Your copy should match the records below word for word and contain no pictures.

§ Saved entries:
########################################

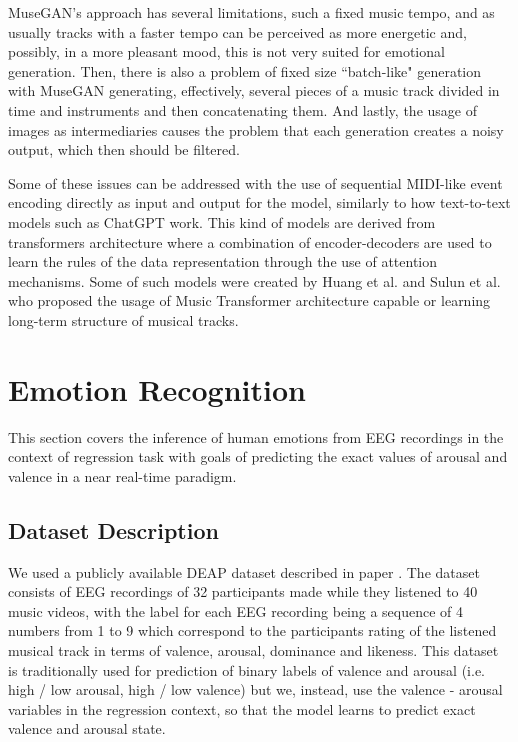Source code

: \documentclass[14pt]{extreport}
\begin{document}
MuseGAN's approach has several limitations, such a fixed music tempo, and as usually tracks with a faster tempo can be perceived as more energetic and, possibly, in a more pleasant mood, this is not very suited for emotional generation. Then, there is also a problem of fixed size ``batch-like" generation with MuseGAN generating, effectively, several pieces of a music track divided in time and instruments and then concatenating them. And lastly, the usage of images as intermediaries causes the problem that each generation creates a noisy output, which then should be filtered.

Some of these issues can be addressed with the use of sequential MIDI-like event encoding directly as input and output for the model, similarly to how text-to-text models such as ChatGPT work. This kind of models are derived from transformers architecture where a combination of encoder-decoders are used to learn the rules of the data representation through the use of attention mechanisms. Some of such models were created by Huang et al. \cite{huang} and Sulun et al. \cite{sulun} who proposed the usage of Music Transformer architecture capable or learning long-term structure of musical tracks.

\section{Emotion Recognition}
This section covers the inference of human emotions from EEG recordings in the context of regression task with goals of predicting the exact values of \gls{arousal} and \gls{valence} in a near real-time paradigm.

\subsection{Dataset Description}

We used a publicly available DEAP dataset described in paper \cite{deap}. The dataset consists of EEG recordings of 32 participants made while they listened to 40 music videos, with the label for each EEG recording being a sequence of 4 numbers from 1 to 9 which correspond to the participants rating of the listened musical track in terms of \gls{valence}, \gls{arousal}, dominance and likeness. This dataset is traditionally used for prediction of binary labels of \gls{valence} and \gls{arousal} (i.e. high / low arousal, high / low valence) but we, instead, use the \gls{valence} - \gls{arousal} variables in the regression context, so that the model learns to predict exact \gls{valence} and \gls{arousal} state.
\end{document}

########################################

§ Response area:
Source code

: \documentclass[14pt]{extreport}
\begin{document}
MuseGAN's approach has several limitations, such a fixed music tempo, and as usually tracks with a faster tempo can be perceived as more energetic and, possibly, in a more pleasant mood, this is not very suited for emotional generation. Then, there is also a problem of fixed size ``batch-like" generation with MuseGAN generating, effectively, several pieces of a music track divided in time and instruments and then concatenating them. And lastly, the usage of images as intermediaries causes the problem that each generation creates a noisy output, which then should be filtered.

Some of these issues can be addressed with the use of sequential MIDI-like event encoding directly as input and output for the model, similarly to how text-to-text models such as ChatGPT work. This kind of models are derived from transformers architecture where a combination of encoder-decoders are used to learn the rules of the data representation through the use of attention mechanisms. Some of such models were created by Huang et al. \cite{huang} and Sulun et al. \cite{sulun} who proposed the usage of Music Transformer architecture capable or learning long-term structure of musical tracks.

\section{Emotion Recognition}
This section covers the inference of human emotions from EEG recordings in the context of regression task with goals of predicting the exact values of \gls{arousal} and \gls{valence} in a near real-time paradigm.

\subsection{Dataset Description}

We used a publicly available DEAP dataset described in paper \cite{deap}. The dataset consists of EEG recordings of 32 participants made while they listened to 40 music videos, with the label for each EEG recording being a sequence of 4 numbers from 1 to 9 which correspond to the participants rating of the listened musical track in terms of \gls{valence}, \gls{arousal}, dominance and likeness. This dataset is traditionally used for prediction of binary labels of \gls{valence} and \gls{arousal} (i.e. high / low arousal, high / low valence) but we, instead, use the \gls{valence} - \gls{arousal} variables in the regression context, so that the model learns to predict exact \gls{valence} and \gls{arousal} state.
\end{document}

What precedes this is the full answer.